The club have been heavily criticised for not having an adult women's side, with England coach Phil Neville saying in January he would discuss the matter with his former club.
Should their application be successful, United would be based at the Cliff training ground in Salford.
It is anticipated they would play as a full-time team in the second tier during the 2018-19 season.
United executive vice-chairman Ed Woodward said the women's side "must be built in the same image and with the same principles as the men's first team".
The leagues will be rebranded and restructured from next season, with WSL1 becoming the Women's Super League, while WSL2 will be called the Women's Championship.
The club have resisted calls to reinstate the women's team that they scrapped in 2005, despite Manchester City, Chelsea, Arsenal and Liverpool all having thriving teams within the WSL system.
However, they have continued to run a women's section at junior age groups, where they have worked with local schools and community groups through the Manchester United Foundation.
After partnering with the South Manchester Girls' Football League in 2016, United say they have already seen a 41% rise in participation levels.
In 2016, United's Under-16 team reached the FA Youth Cup final for the first time and say they have 15 players involved in the international set-up - 12 from England and three with Scotland.
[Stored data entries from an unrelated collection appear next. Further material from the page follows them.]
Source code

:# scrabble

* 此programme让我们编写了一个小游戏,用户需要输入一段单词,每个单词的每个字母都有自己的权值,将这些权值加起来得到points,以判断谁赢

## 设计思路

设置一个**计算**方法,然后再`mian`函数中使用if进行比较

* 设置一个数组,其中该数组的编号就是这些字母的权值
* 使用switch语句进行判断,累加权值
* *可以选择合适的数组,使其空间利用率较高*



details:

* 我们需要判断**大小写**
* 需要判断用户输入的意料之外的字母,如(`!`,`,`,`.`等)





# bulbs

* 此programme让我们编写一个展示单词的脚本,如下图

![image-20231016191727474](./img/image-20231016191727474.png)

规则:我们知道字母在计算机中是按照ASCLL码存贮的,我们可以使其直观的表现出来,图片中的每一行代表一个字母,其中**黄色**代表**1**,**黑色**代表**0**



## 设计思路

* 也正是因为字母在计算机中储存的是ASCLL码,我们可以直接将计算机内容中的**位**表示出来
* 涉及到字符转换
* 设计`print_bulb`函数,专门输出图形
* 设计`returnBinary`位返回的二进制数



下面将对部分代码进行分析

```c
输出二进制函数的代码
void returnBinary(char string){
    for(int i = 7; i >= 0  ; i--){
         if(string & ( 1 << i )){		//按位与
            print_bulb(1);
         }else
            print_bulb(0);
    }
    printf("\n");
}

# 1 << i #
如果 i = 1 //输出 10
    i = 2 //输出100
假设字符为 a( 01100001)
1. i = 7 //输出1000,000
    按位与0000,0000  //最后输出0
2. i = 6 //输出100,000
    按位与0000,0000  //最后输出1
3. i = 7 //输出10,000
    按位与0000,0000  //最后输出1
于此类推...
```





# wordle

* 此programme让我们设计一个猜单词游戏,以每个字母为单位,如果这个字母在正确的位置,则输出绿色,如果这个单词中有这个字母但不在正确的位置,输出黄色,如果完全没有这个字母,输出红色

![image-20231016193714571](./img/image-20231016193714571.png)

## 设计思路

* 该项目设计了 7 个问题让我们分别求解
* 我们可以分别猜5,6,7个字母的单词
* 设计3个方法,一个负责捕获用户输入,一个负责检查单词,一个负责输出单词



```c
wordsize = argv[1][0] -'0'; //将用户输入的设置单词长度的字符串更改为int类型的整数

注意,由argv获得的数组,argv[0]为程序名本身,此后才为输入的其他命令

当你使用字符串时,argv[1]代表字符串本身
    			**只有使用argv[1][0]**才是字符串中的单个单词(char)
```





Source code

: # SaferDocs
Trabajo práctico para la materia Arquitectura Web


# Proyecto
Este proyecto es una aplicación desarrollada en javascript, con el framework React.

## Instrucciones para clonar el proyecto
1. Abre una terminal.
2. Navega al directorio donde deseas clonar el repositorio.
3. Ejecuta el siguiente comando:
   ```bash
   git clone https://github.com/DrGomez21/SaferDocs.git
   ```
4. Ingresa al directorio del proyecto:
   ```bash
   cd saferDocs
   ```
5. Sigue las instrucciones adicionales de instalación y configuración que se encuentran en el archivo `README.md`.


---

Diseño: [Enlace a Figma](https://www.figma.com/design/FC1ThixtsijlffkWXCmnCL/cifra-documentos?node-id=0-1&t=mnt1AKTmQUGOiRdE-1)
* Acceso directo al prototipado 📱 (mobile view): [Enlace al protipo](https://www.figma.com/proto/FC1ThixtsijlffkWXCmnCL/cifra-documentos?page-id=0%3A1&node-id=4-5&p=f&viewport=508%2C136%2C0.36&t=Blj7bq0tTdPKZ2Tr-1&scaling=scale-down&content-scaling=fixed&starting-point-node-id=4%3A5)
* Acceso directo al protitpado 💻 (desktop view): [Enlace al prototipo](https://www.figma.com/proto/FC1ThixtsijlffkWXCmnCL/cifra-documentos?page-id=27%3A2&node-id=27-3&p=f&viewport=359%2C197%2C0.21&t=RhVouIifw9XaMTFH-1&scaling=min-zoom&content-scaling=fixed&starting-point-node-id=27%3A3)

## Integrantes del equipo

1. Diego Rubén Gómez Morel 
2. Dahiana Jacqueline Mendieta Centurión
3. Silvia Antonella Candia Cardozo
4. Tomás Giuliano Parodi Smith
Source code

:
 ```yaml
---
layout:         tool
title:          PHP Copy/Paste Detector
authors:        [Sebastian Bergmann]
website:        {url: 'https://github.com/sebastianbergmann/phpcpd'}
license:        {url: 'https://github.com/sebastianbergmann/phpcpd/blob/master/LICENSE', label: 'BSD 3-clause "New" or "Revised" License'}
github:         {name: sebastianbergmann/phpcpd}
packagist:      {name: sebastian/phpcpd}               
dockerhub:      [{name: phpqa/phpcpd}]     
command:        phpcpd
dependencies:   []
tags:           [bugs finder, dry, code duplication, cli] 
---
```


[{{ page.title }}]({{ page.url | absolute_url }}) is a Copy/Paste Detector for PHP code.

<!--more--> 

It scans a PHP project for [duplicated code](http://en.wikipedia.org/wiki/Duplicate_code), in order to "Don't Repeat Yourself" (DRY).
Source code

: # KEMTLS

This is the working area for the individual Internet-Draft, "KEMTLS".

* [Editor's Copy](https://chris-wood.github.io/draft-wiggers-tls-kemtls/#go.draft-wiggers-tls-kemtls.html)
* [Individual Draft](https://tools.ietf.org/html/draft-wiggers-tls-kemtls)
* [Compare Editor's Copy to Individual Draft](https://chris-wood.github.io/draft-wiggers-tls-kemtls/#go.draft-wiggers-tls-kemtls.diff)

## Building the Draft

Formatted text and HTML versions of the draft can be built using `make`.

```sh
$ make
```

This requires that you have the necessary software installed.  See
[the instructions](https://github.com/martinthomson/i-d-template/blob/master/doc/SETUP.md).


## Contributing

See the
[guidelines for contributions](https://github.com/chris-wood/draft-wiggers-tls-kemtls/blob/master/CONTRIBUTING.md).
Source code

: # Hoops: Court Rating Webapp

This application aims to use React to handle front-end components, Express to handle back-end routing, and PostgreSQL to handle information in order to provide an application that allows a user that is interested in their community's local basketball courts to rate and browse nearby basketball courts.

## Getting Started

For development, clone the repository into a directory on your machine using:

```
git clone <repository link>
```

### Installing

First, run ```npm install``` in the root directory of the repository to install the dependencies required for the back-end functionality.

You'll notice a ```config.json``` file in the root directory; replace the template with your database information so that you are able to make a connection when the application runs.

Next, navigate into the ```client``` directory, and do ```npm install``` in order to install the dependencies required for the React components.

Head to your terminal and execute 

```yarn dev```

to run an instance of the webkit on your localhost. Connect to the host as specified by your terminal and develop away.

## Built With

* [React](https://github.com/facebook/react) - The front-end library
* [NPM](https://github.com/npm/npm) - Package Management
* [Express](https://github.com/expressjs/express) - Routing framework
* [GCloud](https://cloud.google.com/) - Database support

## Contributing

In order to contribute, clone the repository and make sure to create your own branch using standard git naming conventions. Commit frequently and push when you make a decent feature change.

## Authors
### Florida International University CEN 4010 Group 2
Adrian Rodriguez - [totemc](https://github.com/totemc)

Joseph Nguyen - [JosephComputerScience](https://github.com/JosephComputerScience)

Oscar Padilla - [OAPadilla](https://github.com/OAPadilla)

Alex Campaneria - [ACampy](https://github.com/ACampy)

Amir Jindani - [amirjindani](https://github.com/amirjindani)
It is anticipated trials for the new team will be held in June.
Woodward added: "The FA has provided excellent support and we believe that launching a team would give many more of our graduates from the Regional Talent Club the chance to establish themselves as first team players."
Due to next season's restructure, existing tier one and tier-two clubs had to re-apply for their 2018-19 licences earlier this term.
Then affiliated girls and women's clubs from outside the existing WSL system were then invited to apply for the remaining spaces.
The Football Association - which runs the women's leagues in England - received 15 applications to join either of the top two tiers by 9 March's deadline.
Up to four teams could now join the top division, the WSL, and up to five may enter tier two, the new Women's Championship.
Crystal Palace and Sheffield United were among the teams to bid to join the Women's Championship.
The successful applicants will not be named by the FA until the end of May.